Only Richards — who earlier told her audience she was especially happy to be speaking that night "because after listening to George Bush all these years, I figured you needed to know what a real Texas accent sounds like" — pronounced the word help as "hep."
And can't became "cain't" when Richards spoke.
Take it from me. That is authentic Texan.
It was an important speech, more crucial to Richards' political career than it was to the success of the Democratic ticket that year. But, looking back on it, I am struck by how much her complaints about the incumbent administration sound like the complaints from subsequent keynote speakers in both parties — and, consequently, both by how much and how little has changed in the last quarter of a century.
"They've tried to put us into compartments and separate us from each other. Their political theory is 'divide and conquer.' They've suggested time and time again that what is of interest to one group of Americans is not of interest to anyone else. We've been isolated. We've been lumped into that sad phraseology called 'special interests.' "
Richards was a true Texan. She reminded me of my mother, who was a native Texan as well, and she used the kind of phrases my mother used — such as "tell how the cow ate the cabbage."
(I'm not sure of the origin of that one, incidentally. I can say only two things: 1, I believe it began as a Southern expression although it may be in use in other regions as well, and 2, based on how my mother used it, I concluded that it means the speaker is telling the absolute truth about something.)
I liked Richards' plain–spoken nature. She kind of seemed like a female Harry Truman, someone who wasn't afraid to say what she believed. She was blunt. She just wasn't as salty as he could be.
When she ran for governor a couple of years later, she was elected. I was proud to vote for her. I wasn't living in Texas when she sought a second term and lost (to George W. Bush) in the Republican wave of 1994, but I would have voted for her again.
All of that was still in the future on this night 25 years ago. In 1988, Ann Richards spoke to a TV audience in the millions with poise and charm. If she was nervous, she didn't show it. And she had plenty to be nervous about. She was only the second woman to give a keynote address at a Democratic convention, as she herself observed.

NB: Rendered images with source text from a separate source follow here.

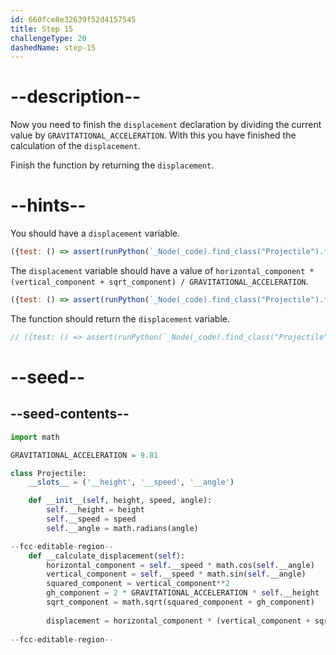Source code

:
 ```yaml
---
id: 660fce8e32639f52d4157545
title: Step 15
challengeType: 20
dashedName: step-15
---
```


# --description--

Now you need to finish the `displacement` declaration by dividing the current value by `GRAVITATIONAL_ACCELERATION`. With this you have finished the calculation of the `displacement`.

Finish the function by returning the `displacement`.

# --hints--

You should have a `displacement` variable.

```js
({test: () => assert(runPython(`_Node(_code).find_class("Projectile").find_function("__calculate_displacement").has_variable('displacement')`))})
```

The `displacement` variable should have a value of `horizontal_component * (vertical_component + sqrt_component) / GRAVITATIONAL_ACCELERATION`.

```js
({test: () => assert(runPython(`_Node(_code).find_class("Projectile").find_function("__calculate_displacement").find_variable('displacement').is_equivalent('displacement = horizontal_component * (vertical_component + sqrt_component) / GRAVITATIONAL_ACCELERATION')`))})
```

The function should return the `displacement` variable.

```js
// ({test: () => assert(runPython(`_Node(_code).find_class("Projectile").find_function("__calculate_displacement").has_return('displacement')`))})
```

# --seed--

## --seed-contents--

```py
import math

GRAVITATIONAL_ACCELERATION = 9.81

class Projectile:
    __slots__ = ('__height', '__speed', '__angle')

    def __init__(self, height, speed, angle):
        self.__height = height
        self.__speed = speed
        self.__angle = math.radians(angle)

--fcc-editable-region--
    def __calculate_displacement(self):
        horizontal_component = self.__speed * math.cos(self.__angle)
        vertical_component = self.__speed * math.sin(self.__angle)
        squared_component = vertical_component**2
        gh_component = 2 * GRAVITATIONAL_ACCELERATION * self.__height
        sqrt_component = math.sqrt(squared_component + gh_component)
        
        displacement = horizontal_component * (vertical_component + sqrt_component)
        
--fcc-editable-region--
        
```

(In so doing, she borrowed a six–year–old line from a comic strip — "Ginger Rogers did everything Fred Astaire did. She just did it backwards and in high heels!")
There was a real honesty in her words, the kind of honesty we could use today.
"[W]hen we get our questions asked, or there is a leak or an investigation," she said of the incumbent administration, "the only answer we get is, 'I don't know,' or 'I forgot.'
"But you wouldn't accept that answer from your children," she said with a sly grin. "I wouldn't. 'Don't tell me you don't know or you forgot."
(That's the kind of response I could have expected from my mother if I tried to get away with saying I didn't remember or I forgot something.)
Then she cut to the chase. "We're not going to have the America that we want until we elect leaders who are going to tell the truth; not most days but every day; leaders who don't forget what they don't want to remember."
When she spoke, she had the same kind of character that all the women in my family had. She said that she was glad the young people of that time didn't have to experience the hardship and sacrifice of the Depression and World War II. It was the kind of thing I could hear my own mother or my grandmothers say, and I agreed with her; I, too, was glad that most of the people who were under 50 at that time had no memory of those things.
"But I do regret that they missed the leaders that I knew," she said, "leaders who told us when things were tough and that we'd have to sacrifice and that these difficulties might last for awhile. They didn't tell us things were hard for us because we were different or isolated or special interests. They brought us together, and they gave us a sense of national purpose."
I'm sorry we missed those leaders, too.